Sunday, July 15, 2007

A Life for a Life

White Witch: "Then we must kill this human creature now, and put an end to the Prophecy of the Four Thrones.

...He should be killed on the Stone Table. That is the proper place. But in this emergency, we'll do it here, now and quickly."

(Okay, I know it's just acting, but it still gets me right here, when they're talking so matter-of-factly about killing--my son! That's my poor, innocent, handsome lamb there on his knees.... Well, not so innocent--as none of us are.)

"You can't do that!" cries out Edmund. "Oh yes, we can," replies Fenris Ulf, the chief of the Wolves. "In fact, we often do." Then my other son, the Dwarf there next to the Witch, laughs evilly and launches into "Murder Today."

It's appalling--and hilarious--at the same time!

By contrast, Aslan, the Christ figure, goes so willingly, so nobly to his undeserved death--giving his life for Edmund's. Again, it's acting, but it's hard for me not to also think of my husband willingly laying down his life to save our son--as I know he would if it was required.

God the Father surely has an even greater love for his Son than any earthly father could have. Yet He did not save him, but sacrificed him for unworthy sinners, traitors and cowards like Edmund, who represents all of us.

The law is perfect and its claims are unchanging
Who could dare to defy
The Deep Magic...from the dawn of time...
Deep Magic...holds punishment for every crime.

At the start of time and history
The magic was established by supreme decree.
Created in his wisdom
And his justice by the Emperor-Beyond-the-Sea.

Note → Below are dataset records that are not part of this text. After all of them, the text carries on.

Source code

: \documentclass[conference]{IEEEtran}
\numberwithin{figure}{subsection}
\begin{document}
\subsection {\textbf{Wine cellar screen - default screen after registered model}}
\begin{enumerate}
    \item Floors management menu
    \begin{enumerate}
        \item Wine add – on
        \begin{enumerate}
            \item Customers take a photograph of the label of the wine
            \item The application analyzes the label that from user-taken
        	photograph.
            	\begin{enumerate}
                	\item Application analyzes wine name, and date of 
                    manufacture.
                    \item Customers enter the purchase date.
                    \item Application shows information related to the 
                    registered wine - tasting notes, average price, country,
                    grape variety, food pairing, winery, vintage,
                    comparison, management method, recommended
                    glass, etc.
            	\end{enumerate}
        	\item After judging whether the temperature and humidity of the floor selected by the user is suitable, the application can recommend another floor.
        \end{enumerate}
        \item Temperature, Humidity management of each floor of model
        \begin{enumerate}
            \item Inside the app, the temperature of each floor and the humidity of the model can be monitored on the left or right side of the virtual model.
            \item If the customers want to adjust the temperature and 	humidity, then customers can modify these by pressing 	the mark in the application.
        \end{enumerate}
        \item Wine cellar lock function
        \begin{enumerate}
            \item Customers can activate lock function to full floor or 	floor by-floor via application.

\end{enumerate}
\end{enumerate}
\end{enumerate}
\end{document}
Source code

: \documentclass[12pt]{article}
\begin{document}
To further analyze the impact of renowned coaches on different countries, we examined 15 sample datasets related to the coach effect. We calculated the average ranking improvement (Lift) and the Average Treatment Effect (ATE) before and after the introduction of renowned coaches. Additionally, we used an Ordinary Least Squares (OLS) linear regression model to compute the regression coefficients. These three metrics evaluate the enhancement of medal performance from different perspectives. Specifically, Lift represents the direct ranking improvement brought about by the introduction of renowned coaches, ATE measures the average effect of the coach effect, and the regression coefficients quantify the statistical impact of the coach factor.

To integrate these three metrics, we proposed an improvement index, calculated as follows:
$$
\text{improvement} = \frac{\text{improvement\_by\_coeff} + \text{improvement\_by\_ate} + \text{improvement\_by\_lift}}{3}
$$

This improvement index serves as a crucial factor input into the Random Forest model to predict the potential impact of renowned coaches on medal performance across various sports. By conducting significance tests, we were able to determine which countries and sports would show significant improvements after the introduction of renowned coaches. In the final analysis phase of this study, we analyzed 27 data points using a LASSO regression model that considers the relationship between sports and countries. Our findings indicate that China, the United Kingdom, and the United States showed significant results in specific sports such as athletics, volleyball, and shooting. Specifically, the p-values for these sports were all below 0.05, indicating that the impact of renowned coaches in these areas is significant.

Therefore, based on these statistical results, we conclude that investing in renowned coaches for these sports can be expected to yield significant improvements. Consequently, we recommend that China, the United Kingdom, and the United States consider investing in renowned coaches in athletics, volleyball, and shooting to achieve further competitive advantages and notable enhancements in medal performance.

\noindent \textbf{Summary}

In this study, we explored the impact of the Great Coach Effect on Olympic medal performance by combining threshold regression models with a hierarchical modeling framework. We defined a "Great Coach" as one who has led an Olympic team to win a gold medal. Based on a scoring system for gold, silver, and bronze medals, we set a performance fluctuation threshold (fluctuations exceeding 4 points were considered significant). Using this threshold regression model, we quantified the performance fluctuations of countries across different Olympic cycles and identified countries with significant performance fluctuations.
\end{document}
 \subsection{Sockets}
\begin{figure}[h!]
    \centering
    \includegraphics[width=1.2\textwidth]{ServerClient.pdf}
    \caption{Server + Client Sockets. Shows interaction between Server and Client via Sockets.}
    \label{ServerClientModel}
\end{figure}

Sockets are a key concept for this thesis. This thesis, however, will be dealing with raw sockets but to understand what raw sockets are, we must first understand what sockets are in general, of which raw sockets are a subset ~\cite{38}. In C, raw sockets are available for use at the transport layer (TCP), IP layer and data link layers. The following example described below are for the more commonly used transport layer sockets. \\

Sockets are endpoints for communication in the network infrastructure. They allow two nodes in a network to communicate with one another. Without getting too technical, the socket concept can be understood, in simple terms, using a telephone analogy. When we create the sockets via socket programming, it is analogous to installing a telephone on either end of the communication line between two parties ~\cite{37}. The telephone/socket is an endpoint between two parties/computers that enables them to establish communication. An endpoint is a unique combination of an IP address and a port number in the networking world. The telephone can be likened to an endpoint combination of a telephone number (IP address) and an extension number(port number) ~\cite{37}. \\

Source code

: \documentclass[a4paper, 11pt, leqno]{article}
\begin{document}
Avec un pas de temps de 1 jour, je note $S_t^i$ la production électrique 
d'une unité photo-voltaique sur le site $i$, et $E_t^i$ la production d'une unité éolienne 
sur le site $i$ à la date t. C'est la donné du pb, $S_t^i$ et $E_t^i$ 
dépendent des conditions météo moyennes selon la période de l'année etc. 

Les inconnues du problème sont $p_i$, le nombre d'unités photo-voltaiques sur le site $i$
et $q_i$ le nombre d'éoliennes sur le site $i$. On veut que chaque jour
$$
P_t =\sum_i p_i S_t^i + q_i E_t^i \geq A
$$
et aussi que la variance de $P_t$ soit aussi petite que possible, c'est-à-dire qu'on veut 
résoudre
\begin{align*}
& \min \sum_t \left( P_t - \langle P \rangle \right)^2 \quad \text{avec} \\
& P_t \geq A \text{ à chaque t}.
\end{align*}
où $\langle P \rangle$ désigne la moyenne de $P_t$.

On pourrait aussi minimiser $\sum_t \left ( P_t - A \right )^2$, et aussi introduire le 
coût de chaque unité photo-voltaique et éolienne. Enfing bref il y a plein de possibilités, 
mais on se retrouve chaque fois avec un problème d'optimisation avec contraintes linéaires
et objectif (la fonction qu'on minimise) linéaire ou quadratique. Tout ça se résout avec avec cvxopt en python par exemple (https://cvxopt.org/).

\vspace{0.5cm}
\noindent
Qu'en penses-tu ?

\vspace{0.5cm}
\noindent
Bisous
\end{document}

The Law that sentences people to death is glorious. How much more glorious is the work of the Spirit! His work makes people right with God. 2 Cor. 3:7-9 NIRV

Two more pictures.

I thought the symbolism of the white and the black sheets was most effective in this number, "Deep Magic." Each side held their sheet above them like a canopy, proclaiming by color who "covered" them or who they had chosen to ally themselves with.

In the end, two Evil Narnians entwine Edmund in the black sheet and he falls, completely covered by its blackness--by his sin, by the Witch's claim on his life. On the final notes, however, his sisters and brother pull the white sheet over him, covering him with grace, with mercy, with the ultimate price about to be paid for his life. It's a powerful moment, and a powerful song.

(For more of the lyrics and for photos of the same song, different production, see this post. In case you're good and confused, our kids have been in The Lion, The Witch and the Wardrobe before, in their children's theater group. This current production is with a community theater group, which is why my husband and I can be in it.)